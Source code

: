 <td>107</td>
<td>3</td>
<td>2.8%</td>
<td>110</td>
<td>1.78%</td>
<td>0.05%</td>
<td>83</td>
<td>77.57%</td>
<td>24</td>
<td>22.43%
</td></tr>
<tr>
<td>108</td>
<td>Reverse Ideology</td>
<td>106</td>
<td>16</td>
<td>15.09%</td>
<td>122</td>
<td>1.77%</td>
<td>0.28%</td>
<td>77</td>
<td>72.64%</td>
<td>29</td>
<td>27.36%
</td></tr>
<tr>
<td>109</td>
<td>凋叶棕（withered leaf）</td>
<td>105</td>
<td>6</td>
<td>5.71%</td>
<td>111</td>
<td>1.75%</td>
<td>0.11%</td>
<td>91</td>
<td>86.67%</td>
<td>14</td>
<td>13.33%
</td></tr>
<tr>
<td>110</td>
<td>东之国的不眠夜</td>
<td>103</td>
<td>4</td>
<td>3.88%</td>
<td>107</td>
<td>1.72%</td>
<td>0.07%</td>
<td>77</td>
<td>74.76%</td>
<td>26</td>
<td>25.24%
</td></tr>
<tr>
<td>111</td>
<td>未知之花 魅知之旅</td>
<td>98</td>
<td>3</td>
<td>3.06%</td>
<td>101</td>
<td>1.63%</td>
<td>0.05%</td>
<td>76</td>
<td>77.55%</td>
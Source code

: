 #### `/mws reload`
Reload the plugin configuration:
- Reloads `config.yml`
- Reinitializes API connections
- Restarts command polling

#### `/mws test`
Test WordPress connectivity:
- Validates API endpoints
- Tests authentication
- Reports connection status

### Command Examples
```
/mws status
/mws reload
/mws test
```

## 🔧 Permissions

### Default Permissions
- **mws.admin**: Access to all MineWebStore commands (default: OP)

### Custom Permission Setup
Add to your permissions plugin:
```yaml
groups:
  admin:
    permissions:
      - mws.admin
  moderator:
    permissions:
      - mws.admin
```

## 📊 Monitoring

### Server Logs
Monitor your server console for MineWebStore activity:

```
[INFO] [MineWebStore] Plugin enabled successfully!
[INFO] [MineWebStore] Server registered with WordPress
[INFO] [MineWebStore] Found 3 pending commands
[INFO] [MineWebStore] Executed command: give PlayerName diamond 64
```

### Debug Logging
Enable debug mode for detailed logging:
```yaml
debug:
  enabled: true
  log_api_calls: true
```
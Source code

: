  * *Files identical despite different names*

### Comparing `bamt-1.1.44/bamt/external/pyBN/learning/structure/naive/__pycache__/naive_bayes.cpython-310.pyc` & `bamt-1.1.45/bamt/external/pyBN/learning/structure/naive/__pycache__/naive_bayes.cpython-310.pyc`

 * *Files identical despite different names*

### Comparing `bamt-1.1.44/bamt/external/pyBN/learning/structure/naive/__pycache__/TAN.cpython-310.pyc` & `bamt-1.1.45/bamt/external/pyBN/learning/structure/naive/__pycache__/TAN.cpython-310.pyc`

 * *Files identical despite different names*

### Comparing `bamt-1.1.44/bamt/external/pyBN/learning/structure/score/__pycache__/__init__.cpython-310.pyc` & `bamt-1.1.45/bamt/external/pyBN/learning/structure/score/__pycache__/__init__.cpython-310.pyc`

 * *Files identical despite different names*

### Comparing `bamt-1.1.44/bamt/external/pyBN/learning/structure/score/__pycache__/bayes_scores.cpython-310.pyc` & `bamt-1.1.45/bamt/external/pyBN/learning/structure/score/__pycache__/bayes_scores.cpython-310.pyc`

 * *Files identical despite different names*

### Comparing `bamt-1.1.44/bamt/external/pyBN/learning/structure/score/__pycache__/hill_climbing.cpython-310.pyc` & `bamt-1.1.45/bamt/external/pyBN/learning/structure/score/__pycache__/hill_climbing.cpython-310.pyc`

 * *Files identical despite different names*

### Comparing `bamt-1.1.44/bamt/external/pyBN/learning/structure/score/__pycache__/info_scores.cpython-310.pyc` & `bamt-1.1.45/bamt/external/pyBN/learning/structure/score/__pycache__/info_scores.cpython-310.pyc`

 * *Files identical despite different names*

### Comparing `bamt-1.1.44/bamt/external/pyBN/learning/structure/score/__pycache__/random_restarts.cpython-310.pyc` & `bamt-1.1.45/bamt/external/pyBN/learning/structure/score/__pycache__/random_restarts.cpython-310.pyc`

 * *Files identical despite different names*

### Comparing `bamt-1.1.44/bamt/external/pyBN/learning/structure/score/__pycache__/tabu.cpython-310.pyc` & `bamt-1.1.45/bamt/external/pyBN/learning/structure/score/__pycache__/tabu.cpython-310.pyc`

* * * * *

WORK TASK:
The answer should consist of the lines from the first line of the entries through the line with "<td>103</td>", copied exactly.

OUTPUT BELOW:
Source code

: <td>107</td>
<td>3</td>
<td>2.8%</td>
<td>110</td>
<td>1.78%</td>
<td>0.05%</td>
<td>83</td>
<td>77.57%</td>
<td>24</td>
<td>22.43%
</td></tr>
<tr>
<td>108</td>
<td>Reverse Ideology</td>
<td>106</td>
<td>16</td>
<td>15.09%</td>
<td>122</td>
<td>1.77%</td>
<td>0.28%</td>
<td>77</td>
<td>72.64%</td>
<td>29</td>
<td>27.36%
</td></tr>
<tr>
<td>109</td>
<td>凋叶棕（withered leaf）</td>
<td>105</td>
<td>6</td>
<td>5.71%</td>
<td>111</td>
<td>1.75%</td>
<td>0.11%</td>
<td>91</td>
<td>86.67%</td>
<td>14</td>
<td>13.33%
</td></tr>
<tr>
<td>110</td>
<td>东之国的不眠夜</td>
<td>103</td>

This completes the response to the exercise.